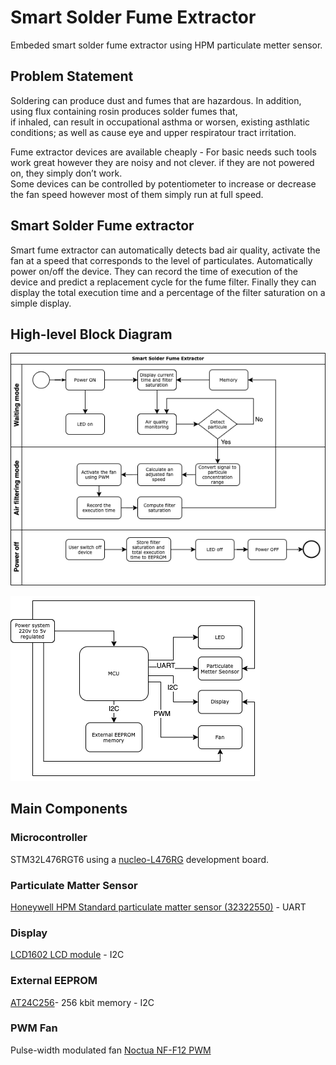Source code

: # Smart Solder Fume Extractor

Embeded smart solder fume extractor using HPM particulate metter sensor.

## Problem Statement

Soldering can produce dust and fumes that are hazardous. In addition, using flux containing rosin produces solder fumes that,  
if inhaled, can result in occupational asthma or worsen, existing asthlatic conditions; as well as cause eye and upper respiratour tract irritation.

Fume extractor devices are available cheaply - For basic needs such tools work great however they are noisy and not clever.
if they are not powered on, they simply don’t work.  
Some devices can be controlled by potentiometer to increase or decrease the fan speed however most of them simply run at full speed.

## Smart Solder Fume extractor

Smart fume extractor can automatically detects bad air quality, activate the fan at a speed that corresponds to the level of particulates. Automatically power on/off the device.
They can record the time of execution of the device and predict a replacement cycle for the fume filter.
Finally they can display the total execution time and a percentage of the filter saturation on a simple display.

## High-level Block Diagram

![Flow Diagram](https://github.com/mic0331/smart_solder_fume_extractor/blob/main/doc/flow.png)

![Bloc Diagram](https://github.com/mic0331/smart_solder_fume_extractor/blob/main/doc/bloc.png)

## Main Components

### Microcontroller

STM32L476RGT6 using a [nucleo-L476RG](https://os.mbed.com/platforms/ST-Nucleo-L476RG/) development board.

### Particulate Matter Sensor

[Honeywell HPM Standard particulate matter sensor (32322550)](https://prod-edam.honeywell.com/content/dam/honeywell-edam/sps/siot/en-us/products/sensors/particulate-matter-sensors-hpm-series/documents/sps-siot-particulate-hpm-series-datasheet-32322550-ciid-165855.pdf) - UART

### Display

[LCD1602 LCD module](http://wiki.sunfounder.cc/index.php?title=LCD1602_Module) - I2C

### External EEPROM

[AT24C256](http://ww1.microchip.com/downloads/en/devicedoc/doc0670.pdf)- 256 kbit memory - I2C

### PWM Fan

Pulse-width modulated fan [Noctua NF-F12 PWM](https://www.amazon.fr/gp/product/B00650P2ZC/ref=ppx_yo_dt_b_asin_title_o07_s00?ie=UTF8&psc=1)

++++

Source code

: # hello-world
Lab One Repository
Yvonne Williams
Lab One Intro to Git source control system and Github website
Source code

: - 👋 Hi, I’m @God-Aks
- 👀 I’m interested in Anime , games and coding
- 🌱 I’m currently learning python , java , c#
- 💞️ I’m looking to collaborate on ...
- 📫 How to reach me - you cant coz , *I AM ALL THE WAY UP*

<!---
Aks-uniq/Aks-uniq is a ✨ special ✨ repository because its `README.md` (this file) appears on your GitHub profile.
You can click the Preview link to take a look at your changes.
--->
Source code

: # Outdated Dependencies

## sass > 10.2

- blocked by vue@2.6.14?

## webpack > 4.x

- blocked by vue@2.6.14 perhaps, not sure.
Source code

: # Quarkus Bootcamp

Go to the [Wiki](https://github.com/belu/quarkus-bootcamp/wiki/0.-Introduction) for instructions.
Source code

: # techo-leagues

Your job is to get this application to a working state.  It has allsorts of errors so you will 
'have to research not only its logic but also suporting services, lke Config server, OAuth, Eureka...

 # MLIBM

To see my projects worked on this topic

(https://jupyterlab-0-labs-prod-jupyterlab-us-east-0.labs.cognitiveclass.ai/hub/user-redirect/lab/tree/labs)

++++

INSTRUCTIONS FOR THE TASK: Each line in the data where the string "using" occurs should be identified and copied.

REPLY TO THE TASK:
Embeded smart solder fume extractor using HPM particulate metter sensor.
Soldering can produce dust and fumes that are hazardous. In addition, using flux containing rosin produces solder fumes that,  
STM32L476RGT6 using a [nucleo-L476RG](https://os.mbed.com/platforms/ST-Nucleo-L476RG/) development board.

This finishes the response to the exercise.